> **Task prompt**
From the first line to the last, transcribe the data exactly.

--*--

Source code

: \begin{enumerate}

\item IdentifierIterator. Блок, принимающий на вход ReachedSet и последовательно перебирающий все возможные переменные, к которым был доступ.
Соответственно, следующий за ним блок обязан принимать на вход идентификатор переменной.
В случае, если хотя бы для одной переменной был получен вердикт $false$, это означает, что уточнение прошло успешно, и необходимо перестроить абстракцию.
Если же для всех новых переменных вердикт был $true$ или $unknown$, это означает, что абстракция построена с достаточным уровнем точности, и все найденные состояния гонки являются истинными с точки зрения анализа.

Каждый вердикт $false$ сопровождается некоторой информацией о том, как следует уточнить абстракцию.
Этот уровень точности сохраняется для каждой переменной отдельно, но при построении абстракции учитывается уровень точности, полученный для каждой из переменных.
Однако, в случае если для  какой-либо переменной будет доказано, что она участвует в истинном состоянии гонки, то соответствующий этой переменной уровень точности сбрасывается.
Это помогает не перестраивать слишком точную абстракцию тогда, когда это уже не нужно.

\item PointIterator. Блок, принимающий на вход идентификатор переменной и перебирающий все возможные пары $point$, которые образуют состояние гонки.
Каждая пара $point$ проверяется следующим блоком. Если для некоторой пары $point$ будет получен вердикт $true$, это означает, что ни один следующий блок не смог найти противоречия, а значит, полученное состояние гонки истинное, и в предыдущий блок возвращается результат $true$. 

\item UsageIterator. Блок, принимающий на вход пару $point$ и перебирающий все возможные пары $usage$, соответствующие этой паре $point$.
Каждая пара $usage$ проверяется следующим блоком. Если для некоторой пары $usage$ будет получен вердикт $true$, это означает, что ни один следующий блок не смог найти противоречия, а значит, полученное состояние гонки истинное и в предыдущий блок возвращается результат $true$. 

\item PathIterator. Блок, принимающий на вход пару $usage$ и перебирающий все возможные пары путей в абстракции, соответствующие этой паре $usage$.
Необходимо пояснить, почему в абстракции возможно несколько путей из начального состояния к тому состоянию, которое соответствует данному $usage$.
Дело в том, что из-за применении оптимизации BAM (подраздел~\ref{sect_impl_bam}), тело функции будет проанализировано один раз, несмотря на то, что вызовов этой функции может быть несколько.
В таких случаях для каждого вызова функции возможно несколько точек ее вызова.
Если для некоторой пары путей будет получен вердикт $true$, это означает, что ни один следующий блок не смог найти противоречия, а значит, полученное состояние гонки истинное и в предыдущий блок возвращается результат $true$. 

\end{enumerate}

--*--

> **Output of the exercise**
Source code

: \begin{enumerate}

\item IdentifierIterator. Блок, принимающий на вход ReachedSet и последовательно перебирающий все возможные переменные, к которым был доступ.
Соответственно, следующий за ним блок обязан принимать на вход идентификатор переменной.
В случае, если хотя бы для одной переменной был получен вердикт $false$, это означает, что уточнение прошло успешно, и необходимо перестроить абстракцию.
Если же для всех новых переменных вердикт был $true$ или $unknown$, это означает, что абстракция построена с достаточным уровнем точности, и все найденные состояния гонки являются истинными с точки зрения анализа.

Каждый вердикт $false$ сопровождается некоторой информацией о том, как следует уточнить абстракцию.
Этот уровень точности сохраняется для каждой переменной отдельно, но при построении абстракции учитывается уровень точности, полученный для каждой из переменных.
Однако, в случае если для  какой-либо переменной будет доказано, что она участвует в истинном состоянии гонки, то соответствующий этой переменной уровень точности сбрасывается.
Это помогает не перестраивать слишком точную абстракцию тогда, когда это уже не нужно.

\item PointIterator. Блок, принимающий на вход идентификатор переменной и перебирающий все возможные пары $point$, которые образуют состояние гонки.
Каждая пара $point$ проверяется следующим блоком. Если для некоторой пары $point$ будет получен вердикт $true$, это означает, что ни один следующий блок не смог найти противоречия, а значит, полученное состояние гонки истинное, и в предыдущий блок возвращается результат $true$. 

\item UsageIterator. Блок, принимающий на вход пару $point$ и перебирающий все возможные пары $usage$, соответствующие этой паре $point$.
Каждая пара $usage$ проверяется следующим блоком. Если для некоторой пары $usage$ будет получен вердикт $true$, это означает, что ни один следующий блок не смог найти противоречия, а значит, полученное состояние гонки истинное и в предыдущий блок возвращается результат $true$. 

\item PathIterator. Блок, принимающий на вход пару $usage$ и перебирающий все возможные пары путей в абстракции, соответствующие этой паре $usage$.
Необходимо пояснить, почему в абстракции возможно несколько путей из начального состояния к тому состоянию, которое соответствует данному $usage$.
Дело в том, что из-за применении оптимизации BAM (подраздел~\ref{sect_impl_bam}), тело функции будет проанализировано один раз, несмотря на то, что вызовов этой функции может быть несколько.
В таких случаях для каждого вызова функции возможно несколько точек ее вызова.
Если для некоторой пары путей будет получен вердикт $true$, это означает, что ни один следующий блок не смог найти противоречия, а значит, полученное состояние гонки истинное и в предыдущий блок возвращается результат $true$. 

\end{enumerate}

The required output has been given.